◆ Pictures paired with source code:
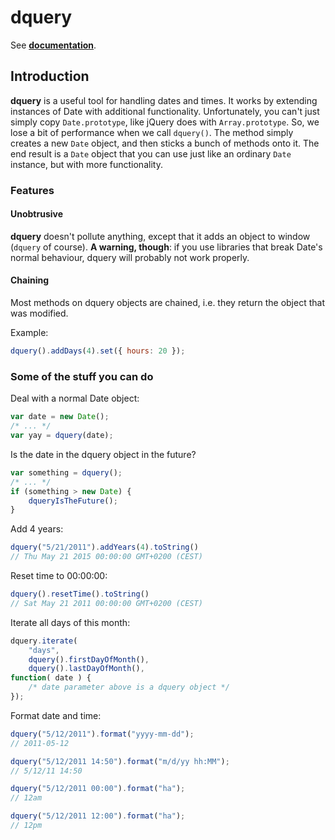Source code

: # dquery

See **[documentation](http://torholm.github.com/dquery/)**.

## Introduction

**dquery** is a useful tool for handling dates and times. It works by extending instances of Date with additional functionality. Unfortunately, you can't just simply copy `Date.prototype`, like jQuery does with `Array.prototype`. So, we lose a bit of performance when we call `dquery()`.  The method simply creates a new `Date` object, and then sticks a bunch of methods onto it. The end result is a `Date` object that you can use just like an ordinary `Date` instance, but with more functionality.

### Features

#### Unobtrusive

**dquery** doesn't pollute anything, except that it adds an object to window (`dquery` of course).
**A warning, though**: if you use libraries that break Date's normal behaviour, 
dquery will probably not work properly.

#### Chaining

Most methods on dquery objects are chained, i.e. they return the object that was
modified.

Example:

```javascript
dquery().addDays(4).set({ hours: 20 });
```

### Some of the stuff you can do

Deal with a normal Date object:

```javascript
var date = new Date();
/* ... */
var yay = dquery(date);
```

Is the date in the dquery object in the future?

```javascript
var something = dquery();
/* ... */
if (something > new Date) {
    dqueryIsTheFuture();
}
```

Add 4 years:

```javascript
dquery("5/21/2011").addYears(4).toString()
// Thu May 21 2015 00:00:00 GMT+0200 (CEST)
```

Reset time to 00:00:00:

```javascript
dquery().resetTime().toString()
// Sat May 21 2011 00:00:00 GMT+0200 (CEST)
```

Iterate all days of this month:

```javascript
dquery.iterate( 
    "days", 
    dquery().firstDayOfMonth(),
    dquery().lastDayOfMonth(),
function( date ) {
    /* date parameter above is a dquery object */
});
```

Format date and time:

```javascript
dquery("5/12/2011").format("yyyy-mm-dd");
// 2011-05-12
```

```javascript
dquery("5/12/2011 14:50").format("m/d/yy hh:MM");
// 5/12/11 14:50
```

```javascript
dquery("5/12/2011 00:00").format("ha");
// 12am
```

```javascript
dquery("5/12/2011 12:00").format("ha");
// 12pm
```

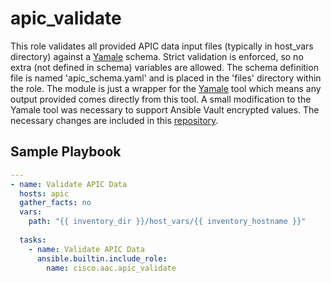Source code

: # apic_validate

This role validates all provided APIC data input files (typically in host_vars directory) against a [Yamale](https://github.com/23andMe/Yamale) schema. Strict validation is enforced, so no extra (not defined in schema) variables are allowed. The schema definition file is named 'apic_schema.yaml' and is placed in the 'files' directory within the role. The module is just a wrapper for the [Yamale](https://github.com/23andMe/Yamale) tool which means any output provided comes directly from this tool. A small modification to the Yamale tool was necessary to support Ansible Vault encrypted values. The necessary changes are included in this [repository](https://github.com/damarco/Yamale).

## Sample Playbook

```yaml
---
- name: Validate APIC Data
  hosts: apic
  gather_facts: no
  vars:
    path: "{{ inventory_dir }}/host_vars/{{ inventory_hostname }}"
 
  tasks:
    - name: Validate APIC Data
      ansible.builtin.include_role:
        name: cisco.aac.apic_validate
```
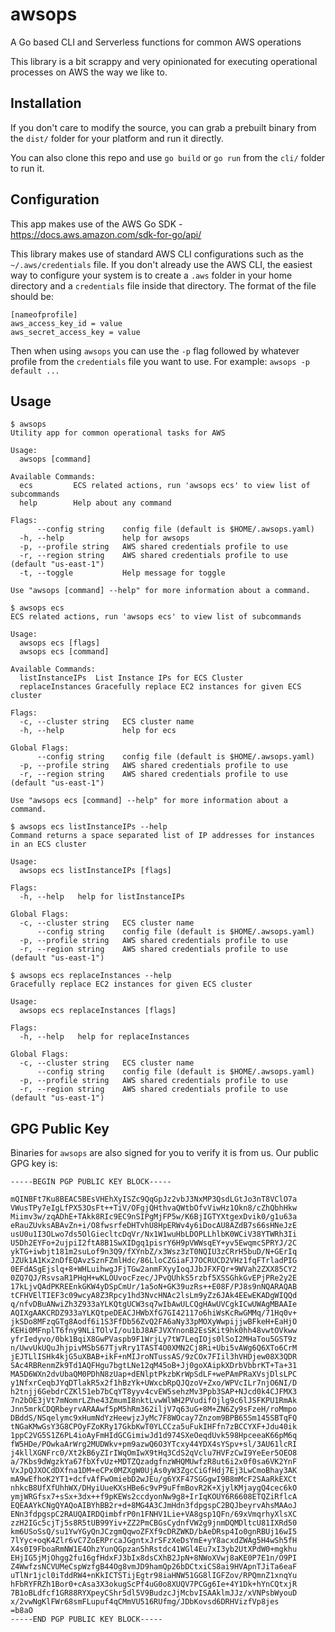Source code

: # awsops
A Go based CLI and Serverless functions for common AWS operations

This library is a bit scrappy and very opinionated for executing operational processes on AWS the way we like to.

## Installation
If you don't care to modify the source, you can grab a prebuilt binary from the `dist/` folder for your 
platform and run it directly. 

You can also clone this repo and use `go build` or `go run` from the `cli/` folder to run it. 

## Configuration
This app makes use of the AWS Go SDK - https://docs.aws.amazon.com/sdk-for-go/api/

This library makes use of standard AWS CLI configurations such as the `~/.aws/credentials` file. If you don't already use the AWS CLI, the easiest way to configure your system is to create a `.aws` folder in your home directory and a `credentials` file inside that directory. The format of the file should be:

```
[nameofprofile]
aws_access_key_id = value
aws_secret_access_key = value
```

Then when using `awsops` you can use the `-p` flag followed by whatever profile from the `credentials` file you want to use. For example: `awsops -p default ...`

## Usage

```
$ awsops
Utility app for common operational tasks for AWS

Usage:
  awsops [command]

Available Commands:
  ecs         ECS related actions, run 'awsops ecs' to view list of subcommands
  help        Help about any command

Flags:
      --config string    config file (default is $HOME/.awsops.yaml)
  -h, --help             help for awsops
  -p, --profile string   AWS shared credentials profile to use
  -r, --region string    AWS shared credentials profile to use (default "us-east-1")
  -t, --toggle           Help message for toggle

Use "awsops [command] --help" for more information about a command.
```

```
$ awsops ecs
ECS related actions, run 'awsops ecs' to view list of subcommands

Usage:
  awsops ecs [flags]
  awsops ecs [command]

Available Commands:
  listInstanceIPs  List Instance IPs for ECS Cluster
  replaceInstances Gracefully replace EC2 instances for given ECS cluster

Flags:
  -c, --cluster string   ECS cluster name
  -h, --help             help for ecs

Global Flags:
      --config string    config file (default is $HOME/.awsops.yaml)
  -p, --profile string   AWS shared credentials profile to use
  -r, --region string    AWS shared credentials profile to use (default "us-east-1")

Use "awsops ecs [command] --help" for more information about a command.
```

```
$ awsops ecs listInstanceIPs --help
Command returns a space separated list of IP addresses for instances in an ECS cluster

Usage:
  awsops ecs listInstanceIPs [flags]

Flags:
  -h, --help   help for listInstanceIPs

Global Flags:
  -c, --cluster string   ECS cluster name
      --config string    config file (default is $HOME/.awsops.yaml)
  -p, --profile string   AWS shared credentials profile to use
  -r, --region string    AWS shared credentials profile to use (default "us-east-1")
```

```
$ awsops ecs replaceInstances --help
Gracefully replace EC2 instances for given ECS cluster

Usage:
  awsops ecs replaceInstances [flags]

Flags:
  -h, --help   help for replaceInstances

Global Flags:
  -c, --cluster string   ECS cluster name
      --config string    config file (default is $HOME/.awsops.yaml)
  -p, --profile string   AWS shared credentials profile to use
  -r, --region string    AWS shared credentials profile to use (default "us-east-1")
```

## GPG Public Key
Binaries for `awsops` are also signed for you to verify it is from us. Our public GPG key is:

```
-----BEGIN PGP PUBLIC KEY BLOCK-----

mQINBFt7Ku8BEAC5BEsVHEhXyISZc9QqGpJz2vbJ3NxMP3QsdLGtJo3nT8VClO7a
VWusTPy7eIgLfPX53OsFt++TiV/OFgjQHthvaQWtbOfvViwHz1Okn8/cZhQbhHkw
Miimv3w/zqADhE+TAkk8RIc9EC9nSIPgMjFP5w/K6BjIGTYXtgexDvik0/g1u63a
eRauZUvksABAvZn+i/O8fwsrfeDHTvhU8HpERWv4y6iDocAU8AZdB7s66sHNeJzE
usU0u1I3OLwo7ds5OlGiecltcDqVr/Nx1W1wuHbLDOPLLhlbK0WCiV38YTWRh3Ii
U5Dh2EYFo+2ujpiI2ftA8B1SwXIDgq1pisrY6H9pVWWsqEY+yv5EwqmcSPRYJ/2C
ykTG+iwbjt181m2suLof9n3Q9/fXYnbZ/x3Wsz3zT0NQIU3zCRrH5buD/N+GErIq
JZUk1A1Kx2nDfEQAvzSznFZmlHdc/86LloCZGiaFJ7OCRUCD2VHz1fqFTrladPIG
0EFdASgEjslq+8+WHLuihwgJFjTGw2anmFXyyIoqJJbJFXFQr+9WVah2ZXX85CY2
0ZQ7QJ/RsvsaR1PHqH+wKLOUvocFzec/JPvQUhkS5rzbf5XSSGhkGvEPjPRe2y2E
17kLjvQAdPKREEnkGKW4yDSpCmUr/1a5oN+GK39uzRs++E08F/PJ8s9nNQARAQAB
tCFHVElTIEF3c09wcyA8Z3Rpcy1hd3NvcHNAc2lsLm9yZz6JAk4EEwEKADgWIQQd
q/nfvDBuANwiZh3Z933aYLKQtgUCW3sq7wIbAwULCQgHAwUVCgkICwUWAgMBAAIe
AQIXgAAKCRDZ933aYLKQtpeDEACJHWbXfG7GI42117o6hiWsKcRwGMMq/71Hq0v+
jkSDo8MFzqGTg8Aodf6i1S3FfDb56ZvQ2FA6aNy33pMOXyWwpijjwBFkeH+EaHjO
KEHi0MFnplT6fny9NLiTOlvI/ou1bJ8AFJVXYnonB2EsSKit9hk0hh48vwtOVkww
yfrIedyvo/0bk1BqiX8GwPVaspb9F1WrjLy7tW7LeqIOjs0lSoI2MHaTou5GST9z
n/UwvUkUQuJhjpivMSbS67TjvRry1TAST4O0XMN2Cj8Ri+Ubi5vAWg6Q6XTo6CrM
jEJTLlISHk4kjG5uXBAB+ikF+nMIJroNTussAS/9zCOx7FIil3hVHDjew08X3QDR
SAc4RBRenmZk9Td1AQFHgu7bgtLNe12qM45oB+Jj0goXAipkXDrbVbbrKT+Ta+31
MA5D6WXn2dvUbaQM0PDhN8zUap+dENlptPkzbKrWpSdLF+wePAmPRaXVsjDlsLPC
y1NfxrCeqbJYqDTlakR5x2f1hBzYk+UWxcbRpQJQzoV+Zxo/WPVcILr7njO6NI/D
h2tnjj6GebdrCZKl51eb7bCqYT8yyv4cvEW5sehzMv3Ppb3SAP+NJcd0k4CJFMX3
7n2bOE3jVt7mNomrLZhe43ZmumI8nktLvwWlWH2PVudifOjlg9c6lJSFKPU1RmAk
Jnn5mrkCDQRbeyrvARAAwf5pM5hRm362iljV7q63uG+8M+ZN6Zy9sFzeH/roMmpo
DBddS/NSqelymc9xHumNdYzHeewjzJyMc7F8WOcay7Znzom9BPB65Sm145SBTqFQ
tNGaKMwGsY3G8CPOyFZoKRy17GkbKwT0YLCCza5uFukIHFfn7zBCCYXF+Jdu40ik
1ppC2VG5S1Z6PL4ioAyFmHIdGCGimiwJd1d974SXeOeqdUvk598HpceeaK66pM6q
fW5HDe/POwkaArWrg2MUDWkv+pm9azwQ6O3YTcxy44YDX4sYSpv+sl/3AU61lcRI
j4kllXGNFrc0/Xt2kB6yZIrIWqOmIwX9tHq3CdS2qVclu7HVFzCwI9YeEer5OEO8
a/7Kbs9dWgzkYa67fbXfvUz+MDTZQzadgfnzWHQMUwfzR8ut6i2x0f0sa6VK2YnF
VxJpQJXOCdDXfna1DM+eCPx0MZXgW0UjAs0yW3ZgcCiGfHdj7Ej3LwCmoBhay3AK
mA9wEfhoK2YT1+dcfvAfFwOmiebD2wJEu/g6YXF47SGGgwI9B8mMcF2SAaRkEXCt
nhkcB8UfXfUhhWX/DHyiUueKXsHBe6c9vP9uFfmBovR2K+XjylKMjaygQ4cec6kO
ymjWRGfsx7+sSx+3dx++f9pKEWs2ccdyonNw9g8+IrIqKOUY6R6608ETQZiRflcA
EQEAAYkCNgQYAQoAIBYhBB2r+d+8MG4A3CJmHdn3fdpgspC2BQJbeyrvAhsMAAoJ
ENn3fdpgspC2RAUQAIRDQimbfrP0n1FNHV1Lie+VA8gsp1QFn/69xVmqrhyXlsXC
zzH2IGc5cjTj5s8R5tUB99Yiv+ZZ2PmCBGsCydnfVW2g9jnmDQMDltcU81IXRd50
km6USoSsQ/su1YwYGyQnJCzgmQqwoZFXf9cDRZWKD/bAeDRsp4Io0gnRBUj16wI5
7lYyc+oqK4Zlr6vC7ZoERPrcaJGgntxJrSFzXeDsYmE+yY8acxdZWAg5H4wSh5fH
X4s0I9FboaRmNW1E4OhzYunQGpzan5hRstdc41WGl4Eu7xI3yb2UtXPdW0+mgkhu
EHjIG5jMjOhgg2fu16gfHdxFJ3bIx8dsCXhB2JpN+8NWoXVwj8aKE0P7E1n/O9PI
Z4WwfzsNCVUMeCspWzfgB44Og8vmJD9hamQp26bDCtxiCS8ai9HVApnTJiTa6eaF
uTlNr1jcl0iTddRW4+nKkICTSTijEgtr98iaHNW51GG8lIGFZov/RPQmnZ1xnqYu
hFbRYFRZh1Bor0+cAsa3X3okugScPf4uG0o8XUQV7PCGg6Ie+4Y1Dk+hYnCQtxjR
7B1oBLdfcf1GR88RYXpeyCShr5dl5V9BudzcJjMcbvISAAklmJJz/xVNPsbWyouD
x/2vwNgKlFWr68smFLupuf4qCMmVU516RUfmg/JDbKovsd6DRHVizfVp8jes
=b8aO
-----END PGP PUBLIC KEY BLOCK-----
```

◆ TO DO: All lines in the entries above that include "more" should be found and copied.

◆ EXERCISE SOLUTION:
**dquery** is a useful tool for handling dates and times. It works by extending instances of Date with additional functionality. Unfortunately, you can't just simply copy `Date.prototype`, like jQuery does with `Array.prototype`. So, we lose a bit of performance when we call `dquery()`.  The method simply creates a new `Date` object, and then sticks a bunch of methods onto it. The end result is a `Date` object that you can use just like an ordinary `Date` instance, but with more functionality.
Use "awsops [command] --help" for more information about a command.
Use "awsops ecs [command] --help" for more information about a command.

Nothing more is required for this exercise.